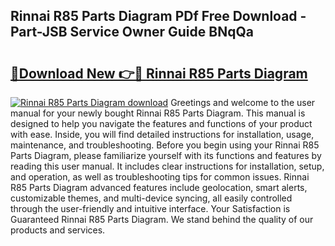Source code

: ## Rinnai R85 Parts Diagram PDf Free Download - Part-JSB Service Owner Guide BNqQa

# <h2><a href="http://dfl6x4.blite.top/?on=Rinnai+R85+Parts+Diagram">🔗Download New 👉🔴 Rinnai R85 Parts Diagram</a></h2>

[![Rinnai R85 Parts Diagram download](https://i.imgur.com/lujVjoI.png)](http://dfl6x4.blite.top/?on=Rinnai+R85+Parts+Diagram)
Greetings and welcome to the user manual for your newly bought Rinnai R85 Parts Diagram. This manual is designed to help you navigate the features and functions of your product with ease. Inside, you will find detailed instructions for installation, usage, maintenance, and troubleshooting. Before you begin using your Rinnai R85 Parts Diagram, please familiarize yourself with its functions and features by reading this user manual. It includes clear instructions for installation, setup, and operation, as well as troubleshooting tips for common issues. Rinnai R85 Parts Diagram advanced features include geolocation, smart alerts, customizable themes, and multi-device syncing, all easily controlled through the user-friendly and intuitive interface. Your Satisfaction is Guaranteed Rinnai R85 Parts Diagram. We stand behind the quality of our products and services.
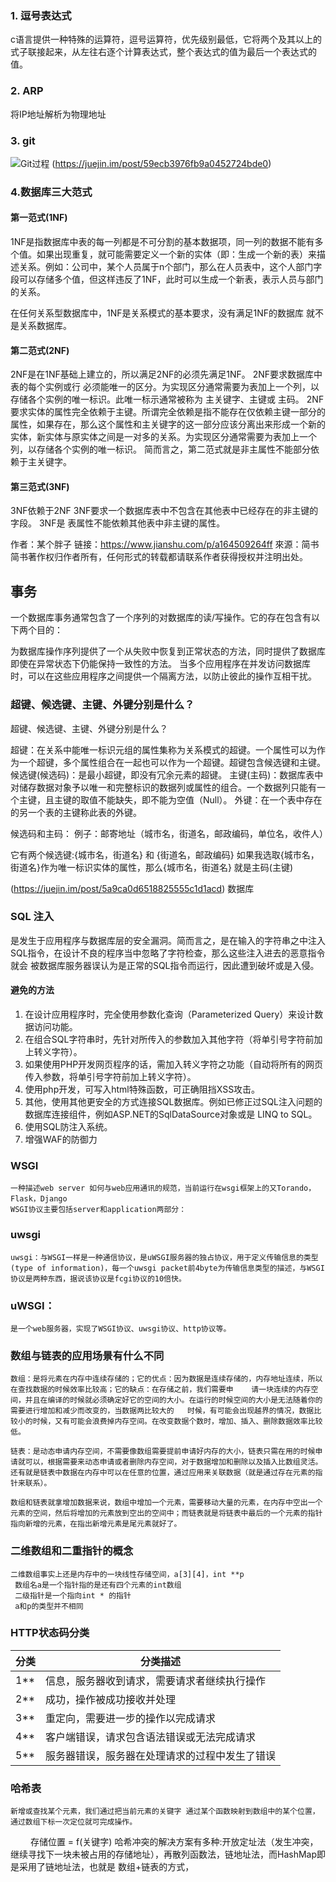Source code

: ### 1. 逗号表达式
  c语言提供一种特殊的运算符，逗号运算符，优先级别最低，它将两个及其以上的式子联接起来，从左往右逐个计算表达式，整个表达式的值为最后一个表达式的值。

### 2. ARP
  将IP地址解析为物理地址
### 3. git
  ![Git过程](https://user-gold-cdn.xitu.io/2017/10/22/47ecaa2f458807fa3793b1b589aeaadd?imageslim)
  (https://juejin.im/post/59ecb3976fb9a0452724bde0)
### 4.数据库三大范式
   #### 第一范式(1NF)
  1NF是指数据库中表的每一列都是不可分割的基本数据项，同一列的数据不能有多个值。如果出现重复，就可能需要定义一个新的实体（即：生成一个新的表）来描述关系。例如：公司中，某个人员属于n个部门，那么在人员表中，这个人部门字段可以存储多个值，但这样违反了1NF，此时可以生成一个新表，表示人员与部门的关系。

  在任何关系型数据库中，1NF是关系模式的基本要求，没有满足1NF的数据库 就不是关系数据库。

   #### 第二范式(2NF)
  2NF是在1NF基础上建立的，所以满足2NF的必须先满足1NF。
  2NF要求数据库中表的每个实例或行 必须能唯一的区分。为实现区分通常需要为表加上一个列，以存储各个实例的唯一标识。此唯一标示通常被称为 主关键字、主键或 主码。
  2NF要求实体的属性完全依赖于主键。所谓完全依赖是指不能存在仅依赖主键一部分的属性，如果存在，那么这个属性和主关键字的这一部分应该分离出来形成一个新的实体，新实体与原实体之间是一对多的关系。为实现区分通常需要为表加上一个列，以存储各个实例的唯一标识。
  简而言之，第二范式就是非主属性不能部分依赖于主关键字。
  #### 第三范式(3NF)
  3NF依赖于2NF
  3NF要求一个数据库表中不包含在其他表中已经存在的非主键的字段。
  3NF是 表属性不能依赖其他表中非主键的属性。

  作者：某个胖子
  链接：https://www.jianshu.com/p/a164509264ff
  來源：简书
  简书著作权归作者所有，任何形式的转载都请联系作者获得授权并注明出处。
## 事务
  一个数据库事务通常包含了一个序列的对数据库的读/写操作。它的存在包含有以下两个目的：
  
  为数据库操作序列提供了一个从失败中恢复到正常状态的方法，同时提供了数据库即使在异常状态下仍能保持一致性的方法。
  当多个应用程序在并发访问数据库时，可以在这些应用程序之间提供一个隔离方法，以防止彼此的操作互相干扰。
### 超键、候选键、主键、外键分别是什么？

  超键、候选键、主键、外键分别是什么？


  超键：在关系中能唯一标识元组的属性集称为关系模式的超键。一个属性可以为作为一个超键，多个属性组合在一起也可以作为一个超键。超键包含候选键和主键。
  候选键(候选码)：是最小超键，即没有冗余元素的超键。
  主键(主码)：数据库表中对储存数据对象予以唯一和完整标识的数据列或属性的组合。一个数据列只能有一个主键，且主键的取值不能缺失，即不能为空值（Null）。
  外键：在一个表中存在的另一个表的主键称此表的外键。

  候选码和主码：
  例子：邮寄地址（城市名，街道名，邮政编码，单位名，收件人）

  它有两个候选键:{城市名，街道名} 和 {街道名，邮政编码}
  如果我选取{城市名，街道名}作为唯一标识实体的属性，那么{城市名，街道名} 就是主码(主键)

(https://juejin.im/post/5a9ca0d6518825555c1d1acd)  数据库

### SQL 注入
  是发生于应用程序与数据库层的安全漏洞。简而言之，是在输入的字符串之中注入SQL指令，在设计不良的程序当中忽略了字符检查，那么这些注入进去的恶意指令就会   被数据库服务器误认为是正常的SQL指令而运行，因此遭到破坏或是入侵。
  #### 避免的方法
  1. 在设计应用程序时，完全使用参数化查询（Parameterized Query）来设计数据访问功能。
  2. 在组合SQL字符串时，先针对所传入的参数加入其他字符（将单引号字符前加上转义字符）。
  3. 如果使用PHP开发网页程序的话，需加入转义字符之功能（自动将所有的网页传入参数，将单引号字符前加上转义字符）。
  4. 使用php开发，可写入html特殊函数，可正确阻挡XSS攻击。
  5. 其他，使用其他更安全的方式连接SQL数据库。例如已修正过SQL注入问题的数据库连接组件，例如ASP.NET的SqlDataSource对象或是 LINQ to SQL。
  6. 使用SQL防注入系统。
  7. 增强WAF的防御力
  
  ### WSGI
    一种描述web server 如何与web应用通讯的规范，当前运行在wsgi框架上的又Torando，Flask，Django
    WSGI协议主要包括server和application两部分：

  ###  uwsgi
    uwsgi：与WSGI一样是一种通信协议，是uWSGI服务器的独占协议，用于定义传输信息的类型(type of information)，每一个uwsgi packet前4byte为传输信息类型的描述，与WSGI协议是两种东西，据说该协议是fcgi协议的10倍快。

  ### uWSGI：
    是一个web服务器，实现了WSGI协议、uwsgi协议、http协议等。
  ### 数组与链表的应用场景有什么不同
    数组：是将元素在内存中连续存储的；它的优点：因为数据是连续存储的，内存地址连续，所以在查找数据的时候效率比较高；它的缺点：在存储之前，我们需要申    请一块连续的内存空间，并且在编译的时候就必须确定好它的空间的大小。在运行的时候空间的大小是无法随着你的需要进行增加和减少而改变的，当数据两比较大的   时候，有可能会出现越界的情况，数据比较小的时候，又有可能会浪费掉内存空间。在改变数据个数时，增加、插入、删除数据效率比较低。

    链表：是动态申请内存空间，不需要像数组需要提前申请好内存的大小，链表只需在用的时候申请就可以，根据需要来动态申请或者删除内存空间，对于数据增加和删除以及插入比数组灵活。还有就是链表中数据在内存中可以在任意的位置，通过应用来关联数据（就是通过存在元素的指针来联系）。

    数组和链表就拿增加数据来说，数组中增加一个元素，需要移动大量的元素，在内存中空出一个元素的空间，然后将增加的元素放到空出的空间中；而链表就是将链表中最后的一个元素的指针指向新增的元素，在指出新增元素是尾元素就好了。
 ### 二维数组和二重指针的概念
    二维数组事实上还是内存中的一块线性存储空间，a[3][4]，int **p
     数组名a是一个指针指的是还有四个元素的int数组
     二级指针是一个指向int * 的指针
     a和p的类型并不相同
 ### HTTP状态码分类
分类|分类描述
----|-----
1**|信息，服务器收到请求，需要请求者继续执行操作
2**|成功，操作被成功接收并处理
3**|重定向，需要进一步的操作以完成请求
4**|客户端错误，请求包含语法错误或无法完成请求
5**|服务器错误，服务器在处理请求的过程中发生了错误
### 哈希表
    新增或查找某个元素，我们通过把当前元素的关键字 通过某个函数映射到数组中的某个位置，通过数组下标一次定位就可完成操作。
　　  存储位置 = f(关键字)
     哈希冲突的解决方案有多种:开放定址法（发生冲突，继续寻找下一块未被占用的存储地址），再散列函数法，链地址法，而HashMap即是采用了链地址法，也就是      数组+链表的方式，
  
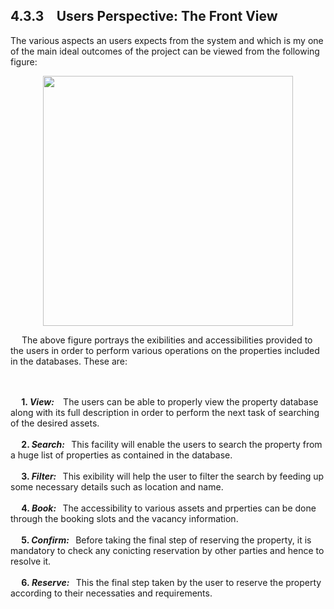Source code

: ## 4.3.3 &ensp; Users Perspective: The Front View
The various aspects an users expects from the system and which is my one of the main ideal outcomes of the project can be viewed from the following figure:

<p align=center>
<img src="https://github.com/smriti1313/Property-management-System-Django-Full-Stack-/blob/main/Start/user%20perspective.png" height=400px width=400px>
</p>


&ensp;&ensp; The above figure portrays the 
exibilities and accessibilities provided to the users in order to
perform various operations on the properties included in the databases. These are:

<br>
<br>
<b>&ensp;&ensp;
1. <i>View:</i>
</b>
&ensp; The users can be able to properly view the property database along with its full description in order to perform the next task of searching of the desired assets.
<br>

<br>
<b>&ensp;&ensp;
2. <i>Search:</i> 
</b>
&ensp;This facility will enable the users to search the property from a huge list of properties as contained in the database.
<br>

<br>
<b>&ensp;&ensp;
3. <i>Filter: </i>
</b>
&ensp;This exibility will help the user to filter the search by feeding up some necessary details such as location and name.
<br>

<br>
<b>&ensp;&ensp;
4. <i>Book: </i>
</b>
&ensp;The accessibility to various assets and prperties can be done through the booking slots and the vacancy information.
<br>

<br>
<b>&ensp;&ensp;
5. <i>Confirm: </i>
</b>
&ensp;Before taking the final step of reserving the property, it is mandatory to check any conicting reservation by other parties and hence to resolve it.
<br>

<br>
<b>&ensp;&ensp;
6.<i> Reserve: </i>
</b>
&ensp;This the final step taken by the user to reserve the property according to their necessaties and requirements.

☆ ☆ ☆ ☆ ☆ ☆ ☆

[Activity]
Could you restate, word for word, the lines above from the one with "### 超键、候选键、主键、外键分别是什么？" to the one with "6. 使用SQL防注入系统。", both included?

[The answer]
### 超键、候选键、主键、外键分别是什么？

  超键、候选键、主键、外键分别是什么？


  超键：在关系中能唯一标识元组的属性集称为关系模式的超键。一个属性可以为作为一个超键，多个属性组合在一起也可以作为一个超键。超键包含候选键和主键。
  候选键(候选码)：是最小超键，即没有冗余元素的超键。
  主键(主码)：数据库表中对储存数据对象予以唯一和完整标识的数据列或属性的组合。一个数据列只能有一个主键，且主键的取值不能缺失，即不能为空值（Null）。
  外键：在一个表中存在的另一个表的主键称此表的外键。

  候选码和主码：
  例子：邮寄地址（城市名，街道名，邮政编码，单位名，收件人）

  它有两个候选键:{城市名，街道名} 和 {街道名，邮政编码}
  如果我选取{城市名，街道名}作为唯一标识实体的属性，那么{城市名，街道名} 就是主码(主键)

(https://juejin.im/post/5a9ca0d6518825555c1d1acd)  数据库

### SQL 注入
  是发生于应用程序与数据库层的安全漏洞。简而言之，是在输入的字符串之中注入SQL指令，在设计不良的程序当中忽略了字符检查，那么这些注入进去的恶意指令就会   被数据库服务器误认为是正常的SQL指令而运行，因此遭到破坏或是入侵。
  #### 避免的方法
  1. 在设计应用程序时，完全使用参数化查询（Parameterized Query）来设计数据访问功能。
  2. 在组合SQL字符串时，先针对所传入的参数加入其他字符（将单引号字符前加上转义字符）。
  3. 如果使用PHP开发网页程序的话，需加入转义字符之功能（自动将所有的网页传入参数，将单引号字符前加上转义字符）。
  4. 使用php开发，可写入html特殊函数，可正确阻挡XSS攻击。
  5. 其他，使用其他更安全的方式连接SQL数据库。例如已修正过SQL注入问题的数据库连接组件，例如ASP.NET的SqlDataSource对象或是 LINQ to SQL。
  6. 使用SQL防注入系统。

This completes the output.